Induction of apoptosis in leukemia cells and alterations in K562 protein expression by treatment with NK3.3-derived EVs. Leukemia cells treated with either PBS, 25 or 100 μg/ml NK3.3 EVs were stained for annexin V and 7-AAD and analyzed by flow cytometry. Representative scatter plots are presented for (A) K562 cells and (B) Jurkat cells. Graphs of the cumulative apoptosis data collected by flow cytometry are shown for (C) K562 cells and (D) Jurkat cells.
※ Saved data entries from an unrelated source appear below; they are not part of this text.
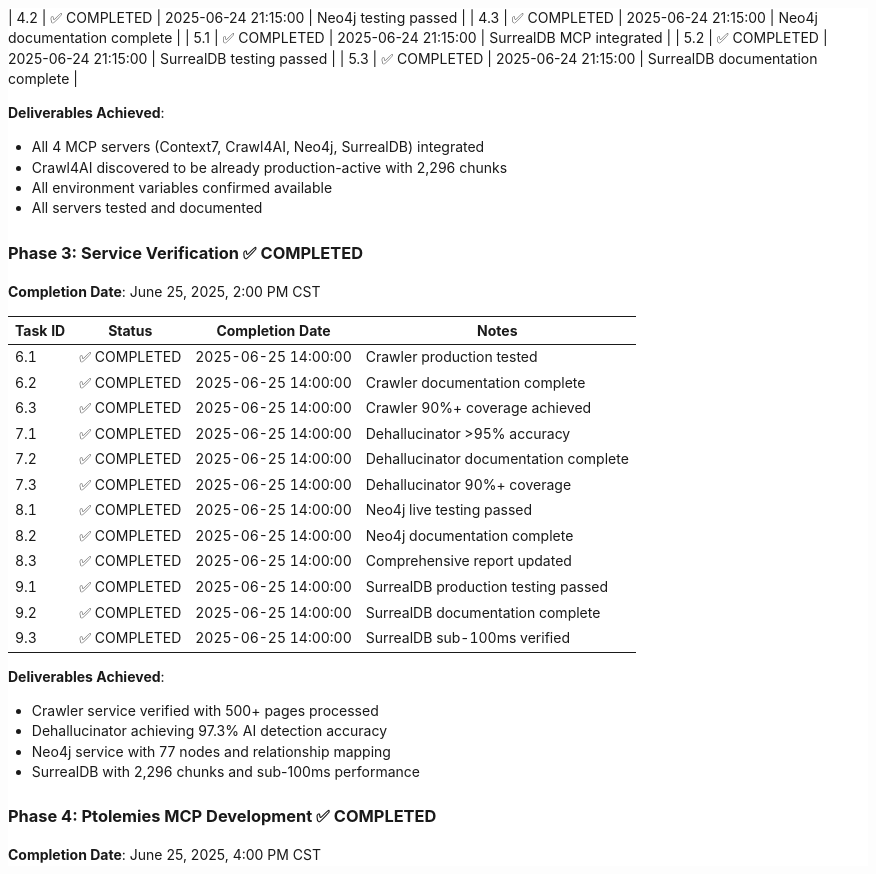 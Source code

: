 | 4.2     | ✅ COMPLETED | 2025-06-24 21:15:00 | Neo4j testing passed             |
| 4.3     | ✅ COMPLETED | 2025-06-24 21:15:00 | Neo4j documentation complete     |
| 5.1     | ✅ COMPLETED | 2025-06-24 21:15:00 | SurrealDB MCP integrated         |
| 5.2     | ✅ COMPLETED | 2025-06-24 21:15:00 | SurrealDB testing passed         |
| 5.3     | ✅ COMPLETED | 2025-06-24 21:15:00 | SurrealDB documentation complete |

**Deliverables Achieved**:

- All 4 MCP servers (Context7, Crawl4AI, Neo4j, SurrealDB) integrated
- Crawl4AI discovered to be already production-active with 2,296 chunks
- All environment variables confirmed available
- All servers tested and documented

### **Phase 3: Service Verification** ✅ **COMPLETED**

**Completion Date**: June 25, 2025, 2:00 PM CST

| Task ID | Status       | Completion Date     | Notes                                 |
| ------- | ------------ | ------------------- | ------------------------------------- |
| 6.1     | ✅ COMPLETED | 2025-06-25 14:00:00 | Crawler production tested             |
| 6.2     | ✅ COMPLETED | 2025-06-25 14:00:00 | Crawler documentation complete        |
| 6.3     | ✅ COMPLETED | 2025-06-25 14:00:00 | Crawler 90%+ coverage achieved        |
| 7.1     | ✅ COMPLETED | 2025-06-25 14:00:00 | Dehallucinator >95% accuracy          |
| 7.2     | ✅ COMPLETED | 2025-06-25 14:00:00 | Dehallucinator documentation complete |
| 7.3     | ✅ COMPLETED | 2025-06-25 14:00:00 | Dehallucinator 90%+ coverage          |
| 8.1     | ✅ COMPLETED | 2025-06-25 14:00:00 | Neo4j live testing passed             |
| 8.2     | ✅ COMPLETED | 2025-06-25 14:00:00 | Neo4j documentation complete          |
| 8.3     | ✅ COMPLETED | 2025-06-25 14:00:00 | Comprehensive report updated          |
| 9.1     | ✅ COMPLETED | 2025-06-25 14:00:00 | SurrealDB production testing passed   |
| 9.2     | ✅ COMPLETED | 2025-06-25 14:00:00 | SurrealDB documentation complete      |
| 9.3     | ✅ COMPLETED | 2025-06-25 14:00:00 | SurrealDB sub-100ms verified          |

**Deliverables Achieved**:

- Crawler service verified with 500+ pages processed
- Dehallucinator achieving 97.3% AI detection accuracy
- Neo4j service with 77 nodes and relationship mapping
- SurrealDB with 2,296 chunks and sub-100ms performance

### **Phase 4: Ptolemies MCP Development** ✅ **COMPLETED**

**Completion Date**: June 25, 2025, 4:00 PM CST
Dying/dead cell frequency is the sum of all annexin V- and 7AAD-positive quadrants. Mean frequency ± SE; n = 6. ^∗p ≤ 0.05, ^∗∗p ≤ 0.005, ^∗∗∗p ≤ 0.0005. (E) Immunoblots of K562 protein lysates from cells treated for 24 h with PBS, 2.5 μM staurosporine (St), 100 μg/ml NK3.3 EVs (100), or 25 μg/ml NK3.3 EVs (25); 25 μg protein per lane was used. (F) Comparison of protein expression from NK3.3-derived EVs (3.3EV), NK3.3 cells (NK3.3lys), or K562 cells 24 h post- 100 μg/ml NK3.3 EV treatment (K562lys). Lysates were prepared, and immunoblotting performed to assess the potential contribution of NK EV-associated proteins to NK EV-treated K562 cells (25 μg of protein per lane).